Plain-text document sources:

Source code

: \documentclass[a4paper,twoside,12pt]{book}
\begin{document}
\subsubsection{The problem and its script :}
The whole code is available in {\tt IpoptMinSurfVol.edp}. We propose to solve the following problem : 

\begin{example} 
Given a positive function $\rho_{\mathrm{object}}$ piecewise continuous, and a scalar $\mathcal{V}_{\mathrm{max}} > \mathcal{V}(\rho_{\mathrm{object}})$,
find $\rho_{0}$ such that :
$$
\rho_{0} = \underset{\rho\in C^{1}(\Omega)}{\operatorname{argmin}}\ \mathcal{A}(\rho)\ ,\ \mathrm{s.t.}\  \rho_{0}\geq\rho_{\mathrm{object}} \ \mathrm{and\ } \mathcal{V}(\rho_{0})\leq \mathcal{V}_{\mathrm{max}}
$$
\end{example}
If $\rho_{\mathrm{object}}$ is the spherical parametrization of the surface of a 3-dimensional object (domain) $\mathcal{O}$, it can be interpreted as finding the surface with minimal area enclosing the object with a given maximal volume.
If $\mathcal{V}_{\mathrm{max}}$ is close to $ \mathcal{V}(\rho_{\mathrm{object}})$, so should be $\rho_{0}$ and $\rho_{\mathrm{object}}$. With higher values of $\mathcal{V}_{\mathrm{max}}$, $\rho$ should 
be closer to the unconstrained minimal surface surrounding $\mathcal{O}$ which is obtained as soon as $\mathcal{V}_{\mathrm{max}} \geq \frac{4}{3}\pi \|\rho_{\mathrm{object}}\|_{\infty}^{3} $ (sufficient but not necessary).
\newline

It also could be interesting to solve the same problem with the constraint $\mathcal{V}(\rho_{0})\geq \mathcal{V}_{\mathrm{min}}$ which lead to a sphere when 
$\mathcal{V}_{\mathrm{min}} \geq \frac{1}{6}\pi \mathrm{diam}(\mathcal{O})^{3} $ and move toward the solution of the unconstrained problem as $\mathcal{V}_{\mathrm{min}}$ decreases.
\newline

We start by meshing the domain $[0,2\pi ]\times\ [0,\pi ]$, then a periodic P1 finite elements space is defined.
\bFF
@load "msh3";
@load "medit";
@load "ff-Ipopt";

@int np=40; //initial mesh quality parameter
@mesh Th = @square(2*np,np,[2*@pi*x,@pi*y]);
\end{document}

What to do:
Retype all of the entries precisely as they are.

Answer to this task:
Source code

: \documentclass[a4paper,twoside,12pt]{book}
\begin{document}
\subsubsection{The problem and its script :}
The whole code is available in {\tt IpoptMinSurfVol.edp}. We propose to solve the following problem : 

\begin{example} 
Given a positive function $\rho_{\mathrm{object}}$ piecewise continuous, and a scalar $\mathcal{V}_{\mathrm{max}} > \mathcal{V}(\rho_{\mathrm{object}})$,
find $\rho_{0}$ such that :
$$
\rho_{0} = \underset{\rho\in C^{1}(\Omega)}{\operatorname{argmin}}\ \mathcal{A}(\rho)\ ,\ \mathrm{s.t.}\  \rho_{0}\geq\rho_{\mathrm{object}} \ \mathrm{and\ } \mathcal{V}(\rho_{0})\leq \mathcal{V}_{\mathrm{max}}
$$
\end{example}
If $\rho_{\mathrm{object}}$ is the spherical parametrization of the surface of a 3-dimensional object (domain) $\mathcal{O}$, it can be interpreted as finding the surface with minimal area enclosing the object with a given maximal volume.
If $\mathcal{V}_{\mathrm{max}}$ is close to $ \mathcal{V}(\rho_{\mathrm{object}})$, so should be $\rho_{0}$ and $\rho_{\mathrm{object}}$. With higher values of $\mathcal{V}_{\mathrm{max}}$, $\rho$ should 
be closer to the unconstrained minimal surface surrounding $\mathcal{O}$ which is obtained as soon as $\mathcal{V}_{\mathrm{max}} \geq \frac{4}{3}\pi \|\rho_{\mathrm{object}}\|_{\infty}^{3} $ (sufficient but not necessary).
\newline

It also could be interesting to solve the same problem with the constraint $\mathcal{V}(\rho_{0})\geq \mathcal{V}_{\mathrm{min}}$ which lead to a sphere when 
$\mathcal{V}_{\mathrm{min}} \geq \frac{1}{6}\pi \mathrm{diam}(\mathcal{O})^{3} $ and move toward the solution of the unconstrained problem as $\mathcal{V}_{\mathrm{min}}$ decreases.
\newline

We start by meshing the domain $[0,2\pi ]\times\ [0,\pi ]$, then a periodic P1 finite elements space is defined.
\bFF
@load "msh3";
@load "medit";
@load "ff-Ipopt";

@int np=40; //initial mesh quality parameter
@mesh Th = @square(2*np,np,[2*@pi*x,@pi*y]);
\end{document}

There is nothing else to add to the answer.